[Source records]
"""
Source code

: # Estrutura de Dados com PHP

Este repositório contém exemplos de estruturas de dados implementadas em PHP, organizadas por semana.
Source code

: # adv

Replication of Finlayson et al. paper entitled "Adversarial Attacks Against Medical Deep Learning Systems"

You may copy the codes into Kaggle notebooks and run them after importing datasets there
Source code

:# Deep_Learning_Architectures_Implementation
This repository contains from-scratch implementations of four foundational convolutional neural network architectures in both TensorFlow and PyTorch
"""
**TASK:** Print the entries once more, character for character.

**ANSWER FOR THIS EXERCISE:**
Source code

: # Estrutura de Dados com PHP

Este repositório contém exemplos de estruturas de dados implementadas em PHP, organizadas por semana.
Source code

: # adv

Replication of Finlayson et al. paper entitled "Adversarial Attacks Against Medical Deep Learning Systems"

You may copy the codes into Kaggle notebooks and run them after importing datasets there
Source code

:# Deep_Learning_Architectures_Implementation
This repository contains from-scratch implementations of four foundational convolutional neural network architectures in both TensorFlow and PyTorch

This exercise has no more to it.